> [WHAT YOU SHOULD DO]:
Please give the data below again in full, exactly as it stands.

> [INFORMATION GIVEN]:
□ □ □ □ □
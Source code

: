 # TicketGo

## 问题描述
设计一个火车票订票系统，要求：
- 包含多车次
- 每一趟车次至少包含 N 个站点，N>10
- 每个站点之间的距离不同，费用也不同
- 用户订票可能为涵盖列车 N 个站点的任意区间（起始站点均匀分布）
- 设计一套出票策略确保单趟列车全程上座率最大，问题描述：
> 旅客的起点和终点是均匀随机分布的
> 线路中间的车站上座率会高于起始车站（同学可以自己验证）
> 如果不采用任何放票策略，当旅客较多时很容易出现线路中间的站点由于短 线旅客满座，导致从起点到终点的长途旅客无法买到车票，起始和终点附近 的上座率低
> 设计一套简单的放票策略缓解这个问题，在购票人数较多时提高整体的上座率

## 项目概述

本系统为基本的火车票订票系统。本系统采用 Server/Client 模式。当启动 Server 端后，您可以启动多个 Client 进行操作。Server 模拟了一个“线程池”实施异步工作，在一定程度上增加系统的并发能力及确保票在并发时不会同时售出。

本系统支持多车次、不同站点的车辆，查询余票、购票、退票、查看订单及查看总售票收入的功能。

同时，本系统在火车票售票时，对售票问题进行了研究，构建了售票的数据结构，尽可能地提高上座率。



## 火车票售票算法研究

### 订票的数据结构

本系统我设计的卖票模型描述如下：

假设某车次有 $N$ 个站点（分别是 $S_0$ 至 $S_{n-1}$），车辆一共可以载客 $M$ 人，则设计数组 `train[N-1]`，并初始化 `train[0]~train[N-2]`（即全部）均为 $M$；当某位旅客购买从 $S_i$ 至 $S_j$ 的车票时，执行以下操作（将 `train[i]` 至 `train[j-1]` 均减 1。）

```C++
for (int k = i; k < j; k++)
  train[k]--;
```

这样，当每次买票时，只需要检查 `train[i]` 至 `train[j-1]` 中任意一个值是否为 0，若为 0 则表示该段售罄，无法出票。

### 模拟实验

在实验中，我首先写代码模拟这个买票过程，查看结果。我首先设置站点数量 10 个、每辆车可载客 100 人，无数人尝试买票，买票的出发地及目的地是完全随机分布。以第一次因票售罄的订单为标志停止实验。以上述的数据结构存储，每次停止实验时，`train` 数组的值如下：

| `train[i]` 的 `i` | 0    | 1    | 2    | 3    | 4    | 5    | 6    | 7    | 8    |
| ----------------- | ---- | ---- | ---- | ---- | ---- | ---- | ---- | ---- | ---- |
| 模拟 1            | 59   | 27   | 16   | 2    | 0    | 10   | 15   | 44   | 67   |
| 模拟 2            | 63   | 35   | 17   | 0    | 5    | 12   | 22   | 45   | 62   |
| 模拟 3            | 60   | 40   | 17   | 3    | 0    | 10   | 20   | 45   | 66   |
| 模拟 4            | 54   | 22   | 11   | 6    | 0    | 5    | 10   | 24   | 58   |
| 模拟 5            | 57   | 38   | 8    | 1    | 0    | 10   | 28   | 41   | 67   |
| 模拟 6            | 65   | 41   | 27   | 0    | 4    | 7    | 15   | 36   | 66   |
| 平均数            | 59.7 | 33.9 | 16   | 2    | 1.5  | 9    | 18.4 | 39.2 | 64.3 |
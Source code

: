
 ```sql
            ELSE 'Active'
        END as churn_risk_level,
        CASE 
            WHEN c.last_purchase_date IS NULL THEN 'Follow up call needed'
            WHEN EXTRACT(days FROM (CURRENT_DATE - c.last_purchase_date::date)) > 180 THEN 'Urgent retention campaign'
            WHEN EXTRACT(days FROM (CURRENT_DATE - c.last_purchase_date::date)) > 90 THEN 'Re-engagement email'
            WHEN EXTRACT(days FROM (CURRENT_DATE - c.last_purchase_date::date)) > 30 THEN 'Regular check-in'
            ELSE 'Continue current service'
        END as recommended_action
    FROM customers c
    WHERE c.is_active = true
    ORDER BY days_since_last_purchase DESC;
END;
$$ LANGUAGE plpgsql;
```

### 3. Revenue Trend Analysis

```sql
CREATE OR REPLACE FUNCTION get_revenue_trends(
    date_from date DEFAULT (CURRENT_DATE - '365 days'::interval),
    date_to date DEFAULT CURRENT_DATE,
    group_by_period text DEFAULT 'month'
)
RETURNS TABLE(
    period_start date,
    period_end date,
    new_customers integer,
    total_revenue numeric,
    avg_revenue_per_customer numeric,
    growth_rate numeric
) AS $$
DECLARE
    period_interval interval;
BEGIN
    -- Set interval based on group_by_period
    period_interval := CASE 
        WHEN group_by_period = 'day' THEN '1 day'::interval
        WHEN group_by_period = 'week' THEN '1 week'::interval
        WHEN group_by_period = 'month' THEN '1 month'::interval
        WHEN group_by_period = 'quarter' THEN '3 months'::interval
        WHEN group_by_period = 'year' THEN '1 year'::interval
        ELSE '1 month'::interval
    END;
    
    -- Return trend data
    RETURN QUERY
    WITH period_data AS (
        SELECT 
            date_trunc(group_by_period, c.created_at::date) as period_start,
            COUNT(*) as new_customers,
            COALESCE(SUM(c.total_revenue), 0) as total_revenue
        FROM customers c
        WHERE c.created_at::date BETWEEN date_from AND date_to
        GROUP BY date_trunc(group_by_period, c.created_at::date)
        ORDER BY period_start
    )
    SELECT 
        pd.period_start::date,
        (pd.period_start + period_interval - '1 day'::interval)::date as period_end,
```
□ □ □ □ □
> [SOLUTION]:
Source code

: # TicketGo

## 问题描述
设计一个火车票订票系统，要求：
- 包含多车次
- 每一趟车次至少包含 N 个站点，N>10
- 每个站点之间的距离不同，费用也不同
- 用户订票可能为涵盖列车 N 个站点的任意区间（起始站点均匀分布）
- 设计一套出票策略确保单趟列车全程上座率最大，问题描述：
> 旅客的起点和终点是均匀随机分布的
> 线路中间的车站上座率会高于起始车站（同学可以自己验证）
> 如果不采用任何放票策略，当旅客较多时很容易出现线路中间的站点由于短 线旅客满座，导致从起点到终点的长途旅客无法买到车票，起始和终点附近 的上座率低
> 设计一套简单的放票策略缓解这个问题，在购票人数较多时提高整体的上座率

## 项目概述

本系统为基本的火车票订票系统。本系统采用 Server/Client 模式。当启动 Server 端后，您可以启动多个 Client 进行操作。Server 模拟了一个“线程池”实施异步工作，在一定程度上增加系统的并发能力及确保票在并发时不会同时售出。

本系统支持多车次、不同站点的车辆，查询余票、购票、退票、查看订单及查看总售票收入的功能。

同时，本系统在火车票售票时，对售票问题进行了研究，构建了售票的数据结构，尽可能地提高上座率。



## 火车票售票算法研究

### 订票的数据结构

本系统我设计的卖票模型描述如下：

假设某车次有 $N$ 个站点（分别是 $S_0$ 至 $S_{n-1}$），车辆一共可以载客 $M$ 人，则设计数组 `train[N-1]`，并初始化 `train[0]~train[N-2]`（即全部）均为 $M$；当某位旅客购买从 $S_i$ 至 $S_j$ 的车票时，执行以下操作（将 `train[i]` 至 `train[j-1]` 均减 1。）

```C++
for (int k = i; k < j; k++)
  train[k]--;
```

这样，当每次买票时，只需要检查 `train[i]` 至 `train[j-1]` 中任意一个值是否为 0，若为 0 则表示该段售罄，无法出票。

### 模拟实验

在实验中，我首先写代码模拟这个买票过程，查看结果。我首先设置站点数量 10 个、每辆车可载客 100 人，无数人尝试买票，买票的出发地及目的地是完全随机分布。以第一次因票售罄的订单为标志停止实验。以上述的数据结构存储，每次停止实验时，`train` 数组的值如下：

| `train[i]` 的 `i` | 0    | 1    | 2    | 3    | 4    | 5    | 6    | 7    | 8    |
| ----------------- | ---- | ---- | ---- | ---- | ---- | ---- | ---- | ---- | ---- |
| 模拟 1            | 59   | 27   | 16   | 2    | 0    | 10   | 15   | 44   | 67   |
| 模拟 2            | 63   | 35   | 17   | 0    | 5    | 12   | 22   | 45   | 62   |
| 模拟 3            | 60   | 40   | 17   | 3    | 0    | 10   | 20   | 45   | 66   |
| 模拟 4            | 54   | 22   | 11   | 6    | 0    | 5    | 10   | 24   | 58   |
| 模拟 5            | 57   | 38   | 8    | 1    | 0    | 10   | 28   | 41   | 67   |
| 模拟 6            | 65   | 41   | 27   | 0    | 4    | 7    | 15   | 36   | 66   |
| 平均数            | 59.7 | 33.9 | 16   | 2    | 1.5  | 9    | 18.4 | 39.2 | 64.3 |
Source code

:
 ```sql
            ELSE 'Active'
        END as churn_risk_level,
        CASE 
            WHEN c.last_purchase_date IS NULL THEN 'Follow up call needed'
            WHEN EXTRACT(days FROM (CURRENT_DATE - c.last_purchase_date::date)) > 180 THEN 'Urgent retention campaign'
            WHEN EXTRACT(days FROM (CURRENT_DATE - c.last_purchase_date::date)) > 90 THEN 'Re-engagement email'
            WHEN EXTRACT(days FROM (CURRENT_DATE - c.last_purchase_date::date)) > 30 THEN 'Regular check-in'
            ELSE 'Continue current service'
        END as recommended_action
    FROM customers c
    WHERE c.is_active = true
    ORDER BY days_since_last_purchase DESC;
END;
$$ LANGUAGE plpgsql;
```

### 3. Revenue Trend Analysis

```sql
CREATE OR REPLACE FUNCTION get_revenue_trends(
    date_from date DEFAULT (CURRENT_DATE - '365 days'::interval),
    date_to date DEFAULT CURRENT_DATE,
    group_by_period text DEFAULT 'month'
)
RETURNS TABLE(
    period_start date,
    period_end date,
    new_customers integer,
    total_revenue numeric,
    avg_revenue_per_customer numeric,
    growth_rate numeric
) AS $$
DECLARE
    period_interval interval;
BEGIN
    -- Set interval based on group_by_period
    period_interval := CASE 
        WHEN group_by_period = 'day' THEN '1 day'::interval
        WHEN group_by_period = 'week' THEN '1 week'::interval
        WHEN group_by_period = 'month' THEN '1 month'::interval
        WHEN group_by_period = 'quarter' THEN '3 months'::interval
        WHEN group_by_period = 'year' THEN '1 year'::interval
        ELSE '1 month'::interval
    END;
    
    -- Return trend data
    RETURN QUERY
    WITH period_data AS (
        SELECT 
            date_trunc(group_by_period, c.created_at::date) as period_start,
            COUNT(*) as new_customers,
            COALESCE(SUM(c.total_revenue), 0) as total_revenue
        FROM customers c
        WHERE c.created_at::date BETWEEN date_from AND date_to
        GROUP BY date_trunc(group_by_period, c.created_at::date)
        ORDER BY period_start
    )
    SELECT 
        pd.period_start::date,
        (pd.period_start + period_interval - '1 day'::interval)::date as period_end,
```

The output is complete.